In [10]:
# Set the PySpark environment variables
import os
os.environ['SPARK_HOME'] = "/home/user5/Downloads/spark"
os.environ['PYSPARK_DRIVER_PYTHON'] = 'jupyter'
os.environ['PYSPARK_DRIVER_PYTHON_OPTS'] = 'lab'
os.environ['PYSPARK_PYTHON'] = 'python'

Broadcasting in Spark 

"Sending a small dataset to all worker nodes once so it can be used locally by tasks without shuffling".

Why it’s useful
"Avoids repeated sending of the same data to executors."

Avoids shuffle join when joining big dataset + tiny dataset.

When to use
"Small lookup tables or reference data used in joins, filters, or maps."
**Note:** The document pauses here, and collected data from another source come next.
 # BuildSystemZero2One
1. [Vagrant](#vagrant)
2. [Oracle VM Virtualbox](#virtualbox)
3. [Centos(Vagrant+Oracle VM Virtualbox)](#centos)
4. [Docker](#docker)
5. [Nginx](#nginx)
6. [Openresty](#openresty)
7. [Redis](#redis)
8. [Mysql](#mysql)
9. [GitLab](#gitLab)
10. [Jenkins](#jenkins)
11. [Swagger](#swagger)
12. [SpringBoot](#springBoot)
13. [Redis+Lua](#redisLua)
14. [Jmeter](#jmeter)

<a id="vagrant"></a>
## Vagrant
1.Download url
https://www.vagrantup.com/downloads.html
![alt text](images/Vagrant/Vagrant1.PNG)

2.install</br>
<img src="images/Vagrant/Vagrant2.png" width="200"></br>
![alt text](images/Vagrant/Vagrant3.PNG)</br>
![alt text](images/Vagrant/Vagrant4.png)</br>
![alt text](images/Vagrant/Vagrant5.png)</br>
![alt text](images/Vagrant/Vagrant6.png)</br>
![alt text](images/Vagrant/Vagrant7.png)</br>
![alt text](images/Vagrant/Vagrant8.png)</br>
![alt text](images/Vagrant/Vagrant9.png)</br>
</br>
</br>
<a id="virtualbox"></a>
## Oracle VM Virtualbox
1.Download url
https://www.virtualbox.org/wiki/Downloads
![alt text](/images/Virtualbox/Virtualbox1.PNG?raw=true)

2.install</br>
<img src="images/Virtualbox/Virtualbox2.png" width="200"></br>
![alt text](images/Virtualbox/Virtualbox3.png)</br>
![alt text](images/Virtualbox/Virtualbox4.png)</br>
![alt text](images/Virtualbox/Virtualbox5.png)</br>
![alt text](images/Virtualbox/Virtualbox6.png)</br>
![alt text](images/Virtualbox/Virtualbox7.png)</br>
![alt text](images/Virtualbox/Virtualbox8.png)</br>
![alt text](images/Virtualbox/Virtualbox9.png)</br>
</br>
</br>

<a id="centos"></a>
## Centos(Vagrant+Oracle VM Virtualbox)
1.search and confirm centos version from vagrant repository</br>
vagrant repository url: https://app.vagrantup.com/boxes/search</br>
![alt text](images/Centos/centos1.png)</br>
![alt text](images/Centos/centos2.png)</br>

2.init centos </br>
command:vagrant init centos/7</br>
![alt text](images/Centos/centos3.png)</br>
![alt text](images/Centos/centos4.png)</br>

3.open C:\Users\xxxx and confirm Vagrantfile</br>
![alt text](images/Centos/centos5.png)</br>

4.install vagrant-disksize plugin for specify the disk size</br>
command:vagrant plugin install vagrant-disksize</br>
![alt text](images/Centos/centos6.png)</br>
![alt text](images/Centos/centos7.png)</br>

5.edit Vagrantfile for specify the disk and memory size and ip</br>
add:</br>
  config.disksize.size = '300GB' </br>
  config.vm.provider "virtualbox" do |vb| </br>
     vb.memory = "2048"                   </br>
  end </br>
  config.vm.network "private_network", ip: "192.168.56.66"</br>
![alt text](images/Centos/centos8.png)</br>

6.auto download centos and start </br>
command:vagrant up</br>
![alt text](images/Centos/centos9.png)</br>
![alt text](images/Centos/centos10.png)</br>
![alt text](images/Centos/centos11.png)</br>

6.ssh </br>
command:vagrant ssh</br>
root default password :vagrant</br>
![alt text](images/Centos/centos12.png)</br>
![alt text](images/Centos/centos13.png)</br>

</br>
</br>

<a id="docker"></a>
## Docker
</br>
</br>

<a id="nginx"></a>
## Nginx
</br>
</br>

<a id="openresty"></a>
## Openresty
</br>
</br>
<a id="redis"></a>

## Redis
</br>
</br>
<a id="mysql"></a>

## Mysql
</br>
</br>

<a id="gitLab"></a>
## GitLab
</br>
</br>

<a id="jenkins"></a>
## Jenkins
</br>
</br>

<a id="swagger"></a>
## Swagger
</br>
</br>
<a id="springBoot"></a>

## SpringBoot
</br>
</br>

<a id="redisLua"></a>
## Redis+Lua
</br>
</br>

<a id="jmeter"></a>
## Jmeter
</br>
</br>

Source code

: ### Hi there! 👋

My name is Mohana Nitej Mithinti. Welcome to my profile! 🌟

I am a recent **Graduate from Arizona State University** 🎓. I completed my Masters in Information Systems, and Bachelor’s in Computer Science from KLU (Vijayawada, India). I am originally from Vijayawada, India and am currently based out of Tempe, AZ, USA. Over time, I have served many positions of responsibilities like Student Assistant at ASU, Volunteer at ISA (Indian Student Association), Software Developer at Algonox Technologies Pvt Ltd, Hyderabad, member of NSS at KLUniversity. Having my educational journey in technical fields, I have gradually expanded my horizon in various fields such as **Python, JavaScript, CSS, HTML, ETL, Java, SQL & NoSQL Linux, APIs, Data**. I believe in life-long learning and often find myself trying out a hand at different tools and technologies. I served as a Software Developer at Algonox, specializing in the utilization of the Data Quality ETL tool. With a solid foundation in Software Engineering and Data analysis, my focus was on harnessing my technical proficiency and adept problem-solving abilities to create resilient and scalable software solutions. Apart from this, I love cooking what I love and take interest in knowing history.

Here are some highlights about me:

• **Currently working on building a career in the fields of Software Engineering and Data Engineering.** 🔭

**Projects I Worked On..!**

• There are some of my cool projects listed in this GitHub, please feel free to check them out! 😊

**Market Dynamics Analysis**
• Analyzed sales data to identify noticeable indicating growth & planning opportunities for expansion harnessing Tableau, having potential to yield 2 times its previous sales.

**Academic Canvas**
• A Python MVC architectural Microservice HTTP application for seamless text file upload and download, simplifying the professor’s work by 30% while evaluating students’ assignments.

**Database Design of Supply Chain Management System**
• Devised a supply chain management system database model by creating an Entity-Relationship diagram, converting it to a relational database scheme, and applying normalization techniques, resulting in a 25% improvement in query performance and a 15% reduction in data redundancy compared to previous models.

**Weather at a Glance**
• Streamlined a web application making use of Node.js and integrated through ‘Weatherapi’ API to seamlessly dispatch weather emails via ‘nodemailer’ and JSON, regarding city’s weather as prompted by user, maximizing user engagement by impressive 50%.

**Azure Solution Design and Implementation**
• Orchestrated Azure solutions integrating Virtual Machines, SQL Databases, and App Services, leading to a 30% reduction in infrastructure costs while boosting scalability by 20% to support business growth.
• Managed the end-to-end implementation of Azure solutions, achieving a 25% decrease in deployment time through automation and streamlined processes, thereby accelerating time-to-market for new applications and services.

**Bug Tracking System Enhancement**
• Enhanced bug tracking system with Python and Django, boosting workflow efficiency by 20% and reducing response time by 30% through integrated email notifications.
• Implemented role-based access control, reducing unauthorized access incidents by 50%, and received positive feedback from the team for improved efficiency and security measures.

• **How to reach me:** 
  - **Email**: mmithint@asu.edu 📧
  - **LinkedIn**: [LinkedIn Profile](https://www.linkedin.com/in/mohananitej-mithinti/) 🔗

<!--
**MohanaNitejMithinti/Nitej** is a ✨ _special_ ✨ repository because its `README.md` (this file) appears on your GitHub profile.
When one dataset is much smaller than the other.

In [11]:
#step1 :Create Spark Session
from pyspark.sql import SparkSession

spark = SparkSession.builder \
    .appName("BroadcastDemo") \
    .getOrCreate()


25/08/06 13:09:52 WARN Utils: Service 'SparkUI' could not bind on port 4040. Attempting port 4041.


In [12]:
#step2: Create Big & Small DataFrames
#We’ll pretend big_df is a large dataset and small_df is a small lookup table.

# Big dataset: 1 million rows
big_data = [(i, f"val{i}") for i in range(1, 1000001)]
big_df = spark.createDataFrame(big_data, ["id", "value"])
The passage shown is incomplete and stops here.